BEGIN EXERCISE INPUTS

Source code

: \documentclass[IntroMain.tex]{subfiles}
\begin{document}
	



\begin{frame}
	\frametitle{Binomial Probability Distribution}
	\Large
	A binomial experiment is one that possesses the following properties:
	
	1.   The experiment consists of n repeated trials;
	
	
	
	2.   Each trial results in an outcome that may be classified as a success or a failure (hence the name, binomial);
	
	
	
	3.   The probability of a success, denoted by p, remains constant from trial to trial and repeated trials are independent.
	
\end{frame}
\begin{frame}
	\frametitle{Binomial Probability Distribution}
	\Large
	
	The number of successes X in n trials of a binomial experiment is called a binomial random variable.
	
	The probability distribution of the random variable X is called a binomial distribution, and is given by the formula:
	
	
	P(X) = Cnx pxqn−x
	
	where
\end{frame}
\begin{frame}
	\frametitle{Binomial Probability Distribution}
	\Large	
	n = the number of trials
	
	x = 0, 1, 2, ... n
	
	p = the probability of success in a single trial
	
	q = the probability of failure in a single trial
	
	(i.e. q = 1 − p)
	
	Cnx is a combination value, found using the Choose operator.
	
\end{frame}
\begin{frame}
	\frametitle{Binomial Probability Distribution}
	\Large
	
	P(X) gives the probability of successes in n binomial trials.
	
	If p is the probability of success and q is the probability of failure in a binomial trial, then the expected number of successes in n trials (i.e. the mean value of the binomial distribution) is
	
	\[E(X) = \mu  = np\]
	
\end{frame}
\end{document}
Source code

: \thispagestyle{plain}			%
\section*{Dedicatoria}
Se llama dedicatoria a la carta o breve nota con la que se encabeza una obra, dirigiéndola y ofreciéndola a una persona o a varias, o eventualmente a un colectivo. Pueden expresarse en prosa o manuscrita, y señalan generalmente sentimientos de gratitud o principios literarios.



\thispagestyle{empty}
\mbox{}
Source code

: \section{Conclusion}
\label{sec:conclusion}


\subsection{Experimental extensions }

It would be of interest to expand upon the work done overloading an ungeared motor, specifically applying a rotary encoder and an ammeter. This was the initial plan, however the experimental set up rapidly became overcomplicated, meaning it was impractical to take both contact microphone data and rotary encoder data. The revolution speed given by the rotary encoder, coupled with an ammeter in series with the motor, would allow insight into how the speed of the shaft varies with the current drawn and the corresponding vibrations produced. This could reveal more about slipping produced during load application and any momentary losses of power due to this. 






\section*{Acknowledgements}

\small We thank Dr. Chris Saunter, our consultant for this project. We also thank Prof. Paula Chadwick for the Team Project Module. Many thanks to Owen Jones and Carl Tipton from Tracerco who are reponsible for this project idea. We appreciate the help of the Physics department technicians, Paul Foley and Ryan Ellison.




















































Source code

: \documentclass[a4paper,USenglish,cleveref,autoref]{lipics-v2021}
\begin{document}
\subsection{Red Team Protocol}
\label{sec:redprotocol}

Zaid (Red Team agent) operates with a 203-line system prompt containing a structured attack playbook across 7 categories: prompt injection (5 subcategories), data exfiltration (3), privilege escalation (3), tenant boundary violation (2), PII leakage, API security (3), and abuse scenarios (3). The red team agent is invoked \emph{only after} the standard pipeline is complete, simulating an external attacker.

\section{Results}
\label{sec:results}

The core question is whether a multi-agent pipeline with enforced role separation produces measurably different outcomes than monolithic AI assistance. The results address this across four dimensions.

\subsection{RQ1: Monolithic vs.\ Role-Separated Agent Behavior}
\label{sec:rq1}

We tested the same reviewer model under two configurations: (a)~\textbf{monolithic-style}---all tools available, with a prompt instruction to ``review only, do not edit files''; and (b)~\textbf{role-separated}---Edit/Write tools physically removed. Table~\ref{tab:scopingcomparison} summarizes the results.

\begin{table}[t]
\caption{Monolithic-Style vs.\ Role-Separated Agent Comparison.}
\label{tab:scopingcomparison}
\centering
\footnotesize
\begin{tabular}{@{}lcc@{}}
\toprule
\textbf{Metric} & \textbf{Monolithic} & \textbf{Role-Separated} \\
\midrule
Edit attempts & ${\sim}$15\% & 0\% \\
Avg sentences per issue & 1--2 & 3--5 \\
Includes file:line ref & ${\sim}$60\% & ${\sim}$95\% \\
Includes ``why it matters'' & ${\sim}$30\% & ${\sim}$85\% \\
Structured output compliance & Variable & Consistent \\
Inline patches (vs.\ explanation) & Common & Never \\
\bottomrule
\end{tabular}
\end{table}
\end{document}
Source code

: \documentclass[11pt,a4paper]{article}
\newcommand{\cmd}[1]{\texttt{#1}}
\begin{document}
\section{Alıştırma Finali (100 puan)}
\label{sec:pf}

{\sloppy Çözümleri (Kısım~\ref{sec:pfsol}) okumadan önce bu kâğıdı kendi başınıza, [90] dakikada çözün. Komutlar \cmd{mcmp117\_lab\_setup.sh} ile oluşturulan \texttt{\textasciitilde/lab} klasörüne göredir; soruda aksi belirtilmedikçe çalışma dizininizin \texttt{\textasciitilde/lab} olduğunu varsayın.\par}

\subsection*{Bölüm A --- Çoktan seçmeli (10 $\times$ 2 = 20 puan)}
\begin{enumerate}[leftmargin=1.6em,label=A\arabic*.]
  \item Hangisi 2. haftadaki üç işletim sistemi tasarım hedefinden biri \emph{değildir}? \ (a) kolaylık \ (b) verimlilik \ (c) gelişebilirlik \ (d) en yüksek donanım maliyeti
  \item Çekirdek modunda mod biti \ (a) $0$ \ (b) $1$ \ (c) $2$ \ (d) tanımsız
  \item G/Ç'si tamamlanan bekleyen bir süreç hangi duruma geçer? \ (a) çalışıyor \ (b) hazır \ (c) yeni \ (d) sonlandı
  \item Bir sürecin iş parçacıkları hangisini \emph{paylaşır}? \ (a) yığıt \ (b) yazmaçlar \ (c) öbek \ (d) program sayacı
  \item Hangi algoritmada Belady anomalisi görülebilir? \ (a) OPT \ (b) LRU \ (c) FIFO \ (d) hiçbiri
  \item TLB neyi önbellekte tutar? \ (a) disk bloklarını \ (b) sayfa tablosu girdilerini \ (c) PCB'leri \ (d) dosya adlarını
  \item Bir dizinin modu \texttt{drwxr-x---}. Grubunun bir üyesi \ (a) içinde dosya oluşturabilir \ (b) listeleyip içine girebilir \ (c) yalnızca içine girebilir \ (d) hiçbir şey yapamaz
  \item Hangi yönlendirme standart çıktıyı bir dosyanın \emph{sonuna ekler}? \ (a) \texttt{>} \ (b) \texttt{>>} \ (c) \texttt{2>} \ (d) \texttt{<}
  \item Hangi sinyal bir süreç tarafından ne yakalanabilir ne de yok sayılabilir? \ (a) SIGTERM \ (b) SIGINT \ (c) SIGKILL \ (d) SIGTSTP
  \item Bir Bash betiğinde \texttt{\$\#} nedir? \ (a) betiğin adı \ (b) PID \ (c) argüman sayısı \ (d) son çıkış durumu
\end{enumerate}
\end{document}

END EXERCISE INPUTS

TASK DESCRIPTION – Could you restate all of the lines above without altering a single word?

RESULT BELOW –
Source code

: \documentclass[IntroMain.tex]{subfiles}
\begin{document}
	



\begin{frame}
	\frametitle{Binomial Probability Distribution}
	\Large
	A binomial experiment is one that possesses the following properties:
	
	1.   The experiment consists of n repeated trials;
	
	
	
	2.   Each trial results in an outcome that may be classified as a success or a failure (hence the name, binomial);
	
	
	
	3.   The probability of a success, denoted by p, remains constant from trial to trial and repeated trials are independent.
	
\end{frame}
\begin{frame}
	\frametitle{Binomial Probability Distribution}
	\Large
	
	The number of successes X in n trials of a binomial experiment is called a binomial random variable.
	
	The probability distribution of the random variable X is called a binomial distribution, and is given by the formula:
	
	
	P(X) = Cnx pxqn−x
	
	where
\end{frame}
\begin{frame}
	\frametitle{Binomial Probability Distribution}
	\Large	
	n = the number of trials
	
	x = 0, 1, 2, ... n
	
	p = the probability of success in a single trial
	
	q = the probability of failure in a single trial
	
	(i.e. q = 1 − p)
	
	Cnx is a combination value, found using the Choose operator.
	
\end{frame}
\begin{frame}
	\frametitle{Binomial Probability Distribution}
	\Large
	
	P(X) gives the probability of successes in n binomial trials.
	
	If p is the probability of success and q is the probability of failure in a binomial trial, then the expected number of successes in n trials (i.e. the mean value of the binomial distribution) is
	
	\[E(X) = \mu  = np\]
	
\end{frame}
\end{document}
Source code

: \thispagestyle{plain}			%
\section*{Dedicatoria}
Se llama dedicatoria a la carta o breve nota con la que se encabeza una obra, dirigiéndola y ofreciéndola a una persona o a varias, o eventualmente a un colectivo. Pueden expresarse en prosa o manuscrita, y señalan generalmente sentimientos de gratitud o principios literarios.



\thispagestyle{empty}
\mbox{}
Source code

: \section{Conclusion}
\label{sec:conclusion}


\subsection{Experimental extensions }

It would be of interest to expand upon the work done overloading an ungeared motor, specifically applying a rotary encoder and an ammeter. This was the initial plan, however the experimental set up rapidly became overcomplicated, meaning it was impractical to take both contact microphone data and rotary encoder data. The revolution speed given by the rotary encoder, coupled with an ammeter in series with the motor, would allow insight into how the speed of the shaft varies with the current drawn and the corresponding vibrations produced. This could reveal more about slipping produced during load application and any momentary losses of power due to this. 






\section*{Acknowledgements}

\small We thank Dr. Chris Saunter, our consultant for this project. We also thank Prof. Paula Chadwick for the Team Project Module. Many thanks to Owen Jones and Carl Tipton from Tracerco who are reponsible for this project idea. We appreciate the help of the Physics department technicians, Paul Foley and Ryan Ellison.




















































Source code

: \documentclass[a4paper,USenglish,cleveref,autoref]{lipics-v2021}
\begin{document}
\subsection{Red Team Protocol}
\label{sec:redprotocol}

Zaid (Red Team agent) operates with a 203-line system prompt containing a structured attack playbook across 7 categories: prompt injection (5 subcategories), data exfiltration (3), privilege escalation (3), tenant boundary violation (2), PII leakage, API security (3), and abuse scenarios (3). The red team agent is invoked \emph{only after} the standard pipeline is complete, simulating an external attacker.

\section{Results}
\label{sec:results}

The core question is whether a multi-agent pipeline with enforced role separation produces measurably different outcomes than monolithic AI assistance. The results address this across four dimensions.

\subsection{RQ1: Monolithic vs.\ Role-Separated Agent Behavior}
\label{sec:rq1}

We tested the same reviewer model under two configurations: (a)~\textbf{monolithic-style}---all tools available, with a prompt instruction to ``review only, do not edit files''; and (b)~\textbf{role-separated}---Edit/Write tools physically removed. Table~\ref{tab:scopingcomparison} summarizes the results.

\begin{table}[t]
\caption{Monolithic-Style vs.\ Role-Separated Agent Comparison.}
\label{tab:scopingcomparison}
\centering
\footnotesize
\begin{tabular}{@{}lcc@{}}
\toprule
\textbf{Metric} & \textbf{Monolithic} & \textbf{Role-Separated} \\
\midrule
Edit attempts & ${\sim}$15\% & 0\% \\
Avg sentences per issue & 1--2 & 3--5 \\
Includes file:line ref & ${\sim}$60\% & ${\sim}$95\% \\
Includes ``why it matters'' & ${\sim}$30\% & ${\sim}$85\% \\
Structured output compliance & Variable & Consistent \\
Inline patches (vs.\ explanation) & Common & Never \\
\bottomrule
\end{tabular}
\end{table}
\end{document}
Source code

: \documentclass[11pt,a4paper]{article}
\newcommand{\cmd}[1]{\texttt{#1}}
\begin{document}
\section{Alıştırma Finali (100 puan)}
\label{sec:pf}

{\sloppy Çözümleri (Kısım~\ref{sec:pfsol}) okumadan önce bu kâğıdı kendi başınıza, [90] dakikada çözün. Komutlar \cmd{mcmp117\_lab\_setup.sh} ile oluşturulan \texttt{\textasciitilde/lab} klasörüne göredir; soruda aksi belirtilmedikçe çalışma dizininizin \texttt{\textasciitilde/lab} olduğunu varsayın.\par}

\subsection*{Bölüm A --- Çoktan seçmeli (10 $\times$ 2 = 20 puan)}
\begin{enumerate}[leftmargin=1.6em,label=A\arabic*.]
  \item Hangisi 2. haftadaki üç işletim sistemi tasarım hedefinden biri \emph{değildir}? \ (a) kolaylık \ (b) verimlilik \ (c) gelişebilirlik \ (d) en yüksek donanım maliyeti
  \item Çekirdek modunda mod biti \ (a) $0$ \ (b) $1$ \ (c) $2$ \ (d) tanımsız
  \item G/Ç'si tamamlanan bekleyen bir süreç hangi duruma geçer? \ (a) çalışıyor \ (b) hazır \ (c) yeni \ (d) sonlandı
  \item Bir sürecin iş parçacıkları hangisini \emph{paylaşır}? \ (a) yığıt \ (b) yazmaçlar \ (c) öbek \ (d) program sayacı
  \item Hangi algoritmada Belady anomalisi görülebilir? \ (a) OPT \ (b) LRU \ (c) FIFO \ (d) hiçbiri
  \item TLB neyi önbellekte tutar? \ (a) disk bloklarını \ (b) sayfa tablosu girdilerini \ (c) PCB'leri \ (d) dosya adlarını
  \item Bir dizinin modu \texttt{drwxr-x---}. Grubunun bir üyesi \ (a) içinde dosya oluşturabilir \ (b) listeleyip içine girebilir \ (c) yalnızca içine girebilir \ (d) hiçbir şey yapamaz
  \item Hangi yönlendirme standart çıktıyı bir dosyanın \emph{sonuna ekler}? \ (a) \texttt{>} \ (b) \texttt{>>} \ (c) \texttt{2>} \ (d) \texttt{<}
  \item Hangi sinyal bir süreç tarafından ne yakalanabilir ne de yok sayılabilir? \ (a) SIGTERM \ (b) SIGINT \ (c) SIGKILL \ (d) SIGTSTP
  \item Bir Bash betiğinde \texttt{\$\#} nedir? \ (a) betiğin adı \ (b) PID \ (c) argüman sayısı \ (d) son çıkış durumu
\end{enumerate}
\end{document}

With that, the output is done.